DIRECTIONS FOR THIS TASK:
Only one span is wanted from the lines below: from the one with "Source code" up to and including the one with "faire un menu". Copy it exactly, without images.

Segment Start: DATA TO PROCESS

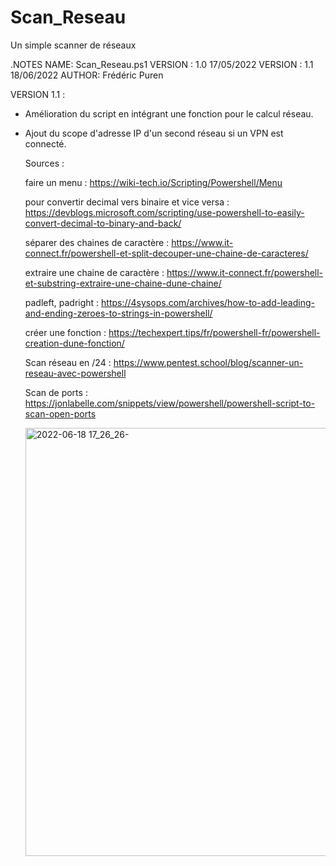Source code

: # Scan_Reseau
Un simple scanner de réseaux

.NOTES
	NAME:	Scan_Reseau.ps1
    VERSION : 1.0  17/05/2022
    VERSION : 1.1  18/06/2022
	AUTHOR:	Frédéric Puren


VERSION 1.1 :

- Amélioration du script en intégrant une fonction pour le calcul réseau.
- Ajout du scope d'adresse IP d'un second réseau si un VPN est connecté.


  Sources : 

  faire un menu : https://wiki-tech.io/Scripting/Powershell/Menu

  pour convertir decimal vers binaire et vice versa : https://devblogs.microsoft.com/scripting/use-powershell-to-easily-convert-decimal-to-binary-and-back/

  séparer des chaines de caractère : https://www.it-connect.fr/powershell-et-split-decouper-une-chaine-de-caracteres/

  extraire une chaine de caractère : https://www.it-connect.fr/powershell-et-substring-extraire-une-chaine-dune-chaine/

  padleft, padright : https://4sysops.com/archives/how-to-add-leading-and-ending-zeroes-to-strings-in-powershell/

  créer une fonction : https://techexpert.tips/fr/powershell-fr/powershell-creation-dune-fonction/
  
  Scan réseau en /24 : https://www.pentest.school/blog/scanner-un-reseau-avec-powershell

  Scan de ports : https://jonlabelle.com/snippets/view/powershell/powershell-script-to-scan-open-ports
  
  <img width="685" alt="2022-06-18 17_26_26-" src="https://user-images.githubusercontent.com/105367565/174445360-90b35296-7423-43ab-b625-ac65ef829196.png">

Segment End: DATA TO PROCESS
Segment Start: DATA TO PROCESS

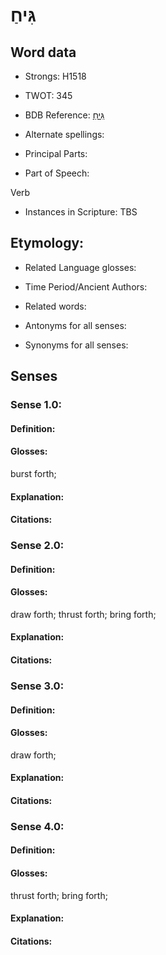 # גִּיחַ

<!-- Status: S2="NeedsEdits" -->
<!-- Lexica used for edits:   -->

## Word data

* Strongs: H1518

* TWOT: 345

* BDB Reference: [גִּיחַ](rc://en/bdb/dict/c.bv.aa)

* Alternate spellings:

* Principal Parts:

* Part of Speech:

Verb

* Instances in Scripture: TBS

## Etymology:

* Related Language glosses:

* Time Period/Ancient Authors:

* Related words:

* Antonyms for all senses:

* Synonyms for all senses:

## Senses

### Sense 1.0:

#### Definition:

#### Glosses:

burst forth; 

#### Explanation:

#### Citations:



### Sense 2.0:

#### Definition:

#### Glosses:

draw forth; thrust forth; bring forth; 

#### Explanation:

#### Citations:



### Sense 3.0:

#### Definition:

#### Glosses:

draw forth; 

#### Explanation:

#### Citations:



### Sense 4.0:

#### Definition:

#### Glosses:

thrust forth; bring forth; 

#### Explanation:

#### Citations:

Segment End: DATA TO PROCESS

SOLUTION:
Source code

: # Scan_Reseau
Un simple scanner de réseaux

.NOTES
	NAME:	Scan_Reseau.ps1
    VERSION : 1.0  17/05/2022
    VERSION : 1.1  18/06/2022
	AUTHOR:	Frédéric Puren


VERSION 1.1 :

- Amélioration du script en intégrant une fonction pour le calcul réseau.
- Ajout du scope d'adresse IP d'un second réseau si un VPN est connecté.


  Sources : 

  faire un menu : https://wiki-tech.io/Scripting/Powershell/Menu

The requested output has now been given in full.